__What the exercise asks__:
Look through the lines below and extract each one that contains "charge".

__Saved entries__:
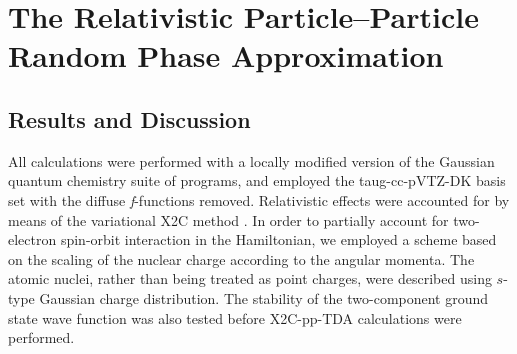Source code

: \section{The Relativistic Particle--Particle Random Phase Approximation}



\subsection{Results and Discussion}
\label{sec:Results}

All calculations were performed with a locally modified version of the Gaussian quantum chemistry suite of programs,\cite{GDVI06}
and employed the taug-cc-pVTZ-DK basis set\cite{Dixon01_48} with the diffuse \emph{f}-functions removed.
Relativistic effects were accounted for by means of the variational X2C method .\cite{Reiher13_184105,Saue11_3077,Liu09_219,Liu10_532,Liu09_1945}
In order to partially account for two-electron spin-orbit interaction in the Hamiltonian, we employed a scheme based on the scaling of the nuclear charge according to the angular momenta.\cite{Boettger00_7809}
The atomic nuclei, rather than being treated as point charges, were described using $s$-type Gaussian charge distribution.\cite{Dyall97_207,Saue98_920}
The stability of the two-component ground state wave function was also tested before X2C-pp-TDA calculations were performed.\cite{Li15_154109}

* * *

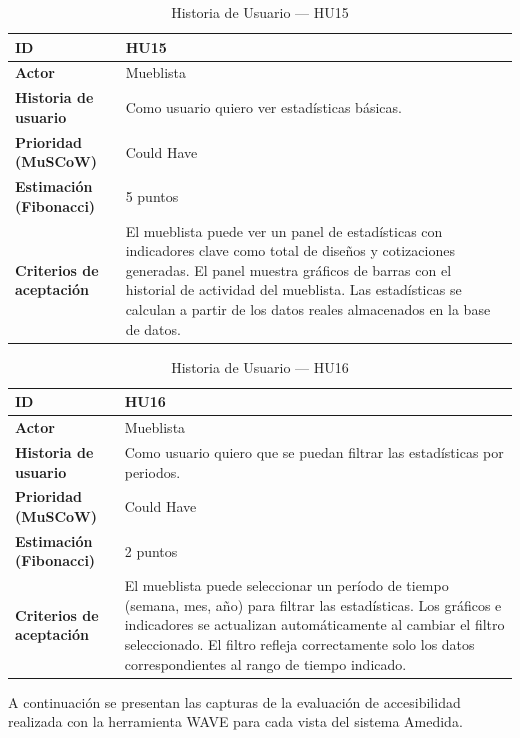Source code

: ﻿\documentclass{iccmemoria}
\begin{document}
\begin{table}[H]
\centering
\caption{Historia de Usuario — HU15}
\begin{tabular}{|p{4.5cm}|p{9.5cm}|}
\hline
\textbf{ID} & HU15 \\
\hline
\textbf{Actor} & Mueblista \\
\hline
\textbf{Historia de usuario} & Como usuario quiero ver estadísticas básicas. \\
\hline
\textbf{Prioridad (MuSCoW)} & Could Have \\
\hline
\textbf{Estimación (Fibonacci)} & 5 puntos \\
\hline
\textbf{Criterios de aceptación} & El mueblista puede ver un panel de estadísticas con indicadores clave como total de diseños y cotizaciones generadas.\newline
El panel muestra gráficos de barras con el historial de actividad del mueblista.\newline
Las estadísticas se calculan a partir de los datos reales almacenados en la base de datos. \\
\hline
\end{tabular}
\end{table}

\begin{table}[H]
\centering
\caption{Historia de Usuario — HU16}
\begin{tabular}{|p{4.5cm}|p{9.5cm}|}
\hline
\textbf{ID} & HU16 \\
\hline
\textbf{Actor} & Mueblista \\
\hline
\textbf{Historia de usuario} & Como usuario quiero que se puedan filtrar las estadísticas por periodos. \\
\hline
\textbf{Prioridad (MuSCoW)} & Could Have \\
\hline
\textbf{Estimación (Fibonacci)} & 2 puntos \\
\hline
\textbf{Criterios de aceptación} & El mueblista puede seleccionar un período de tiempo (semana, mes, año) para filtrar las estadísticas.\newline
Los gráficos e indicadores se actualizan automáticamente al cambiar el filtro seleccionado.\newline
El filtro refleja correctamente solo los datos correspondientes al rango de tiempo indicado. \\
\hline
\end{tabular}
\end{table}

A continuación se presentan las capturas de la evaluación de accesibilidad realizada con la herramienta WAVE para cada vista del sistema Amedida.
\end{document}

__Solution below__:
In order to partially account for two-electron spin-orbit interaction in the Hamiltonian, we employed a scheme based on the scaling of the nuclear charge according to the angular momenta.\cite{Boettger00_7809}
The atomic nuclei, rather than being treated as point charges, were described using $s$-type Gaussian charge distribution.\cite{Dyall97_207,Saue98_920}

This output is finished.